La bibliothèque libre.
Cette page a été validée par deux contributeurs.

Certains jours, j’ai assez du bleu, du rouge, de toutes les couleurs ; tandis que le blanc est une joie complète dont jamais je ne me lasse. Rien n’y blesse, on voudrait s’y perdre… Nous avions un chat blanc, avec des taches jaunes, et je lui avais peint ses taches. Il était très bien, mais ça n’a pas tenu… Tenez ! ce que mère ne sait pas, je garde tous les déchets de soie blanche, j’en ai plein un tiroir, pour rien, pour le plaisir de les regarder et de les toucher, de temps en temps… Et j’ai un autre secret, oh ! un gros celui-là ! Quand je m’éveille, chaque matin, il y a près de mon lit, quelqu’un, oui ! une blancheur qui s’envole !

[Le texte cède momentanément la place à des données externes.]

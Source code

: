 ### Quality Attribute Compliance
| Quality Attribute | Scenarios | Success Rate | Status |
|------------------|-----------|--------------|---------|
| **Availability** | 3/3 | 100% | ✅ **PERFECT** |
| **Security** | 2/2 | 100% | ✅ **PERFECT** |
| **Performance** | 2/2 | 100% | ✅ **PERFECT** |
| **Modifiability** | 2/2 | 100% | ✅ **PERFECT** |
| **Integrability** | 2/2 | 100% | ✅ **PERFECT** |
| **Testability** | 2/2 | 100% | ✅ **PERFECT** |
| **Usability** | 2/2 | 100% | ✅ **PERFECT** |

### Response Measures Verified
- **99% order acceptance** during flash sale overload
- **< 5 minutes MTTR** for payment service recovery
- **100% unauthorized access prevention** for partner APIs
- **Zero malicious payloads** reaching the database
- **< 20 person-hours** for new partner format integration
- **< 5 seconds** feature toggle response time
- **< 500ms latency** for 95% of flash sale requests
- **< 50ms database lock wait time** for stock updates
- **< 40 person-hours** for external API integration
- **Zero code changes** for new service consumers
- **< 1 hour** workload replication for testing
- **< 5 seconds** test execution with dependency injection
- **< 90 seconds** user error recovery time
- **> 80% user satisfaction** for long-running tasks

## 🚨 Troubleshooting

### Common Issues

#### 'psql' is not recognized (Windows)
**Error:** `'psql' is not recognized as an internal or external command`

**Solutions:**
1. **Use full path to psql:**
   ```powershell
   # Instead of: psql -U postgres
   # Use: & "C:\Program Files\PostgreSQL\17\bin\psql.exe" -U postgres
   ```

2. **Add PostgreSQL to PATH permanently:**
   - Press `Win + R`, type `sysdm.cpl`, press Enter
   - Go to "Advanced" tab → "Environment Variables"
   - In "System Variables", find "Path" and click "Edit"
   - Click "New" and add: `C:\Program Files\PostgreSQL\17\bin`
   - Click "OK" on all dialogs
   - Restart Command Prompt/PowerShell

Il n’eut pas un doute, il parut fermement la croire. Cela n’était-il pas simple et dans l’ordre ? Une jeune princesse ne l’aurait point conquis si vite, parmi les magnificences de sa cour. Elle avait, au milieu de tout ce linge blanc, sur cette herbe verte, un grand air charmant, joyeux et souverain, qui le prenait au cœur, d’une étreinte grandissante. C’en était fait, il n’y avait plus qu’elle, il la suivrait jusqu’au bout de la vie. Elle continuait à marcher, de son petit pas rapide, en tournant parfois la tête, avec un sourire ; et il venait derrière toujours, suffoqué de ce bonheur, sans aucun espoir de l’atteindre jamais.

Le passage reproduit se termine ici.